**What you will do**:
In the records below, how many lines hold the string "Complexity"? Give only the number.

--

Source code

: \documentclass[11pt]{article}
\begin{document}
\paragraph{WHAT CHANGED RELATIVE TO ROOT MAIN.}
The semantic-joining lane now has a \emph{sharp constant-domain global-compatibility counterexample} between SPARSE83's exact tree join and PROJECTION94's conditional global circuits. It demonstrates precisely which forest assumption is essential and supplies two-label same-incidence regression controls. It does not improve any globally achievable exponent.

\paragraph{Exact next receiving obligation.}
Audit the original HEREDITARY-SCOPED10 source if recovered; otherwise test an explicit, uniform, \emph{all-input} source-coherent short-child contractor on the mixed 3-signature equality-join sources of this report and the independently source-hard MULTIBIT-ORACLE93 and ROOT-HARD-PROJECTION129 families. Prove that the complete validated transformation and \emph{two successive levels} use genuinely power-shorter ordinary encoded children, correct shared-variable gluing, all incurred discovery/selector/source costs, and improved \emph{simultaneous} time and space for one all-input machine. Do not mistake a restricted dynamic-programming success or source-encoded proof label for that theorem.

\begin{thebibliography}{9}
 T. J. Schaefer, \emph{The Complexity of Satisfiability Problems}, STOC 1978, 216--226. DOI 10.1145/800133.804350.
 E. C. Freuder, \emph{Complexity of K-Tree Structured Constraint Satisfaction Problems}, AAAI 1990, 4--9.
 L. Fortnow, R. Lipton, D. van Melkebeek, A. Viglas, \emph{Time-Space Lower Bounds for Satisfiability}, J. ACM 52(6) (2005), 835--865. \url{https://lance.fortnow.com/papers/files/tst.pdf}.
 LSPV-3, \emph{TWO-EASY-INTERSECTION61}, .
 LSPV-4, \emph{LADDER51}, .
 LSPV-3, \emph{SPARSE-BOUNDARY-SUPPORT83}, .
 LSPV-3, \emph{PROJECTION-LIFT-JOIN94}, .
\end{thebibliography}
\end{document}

--

**Exercise solution**:
2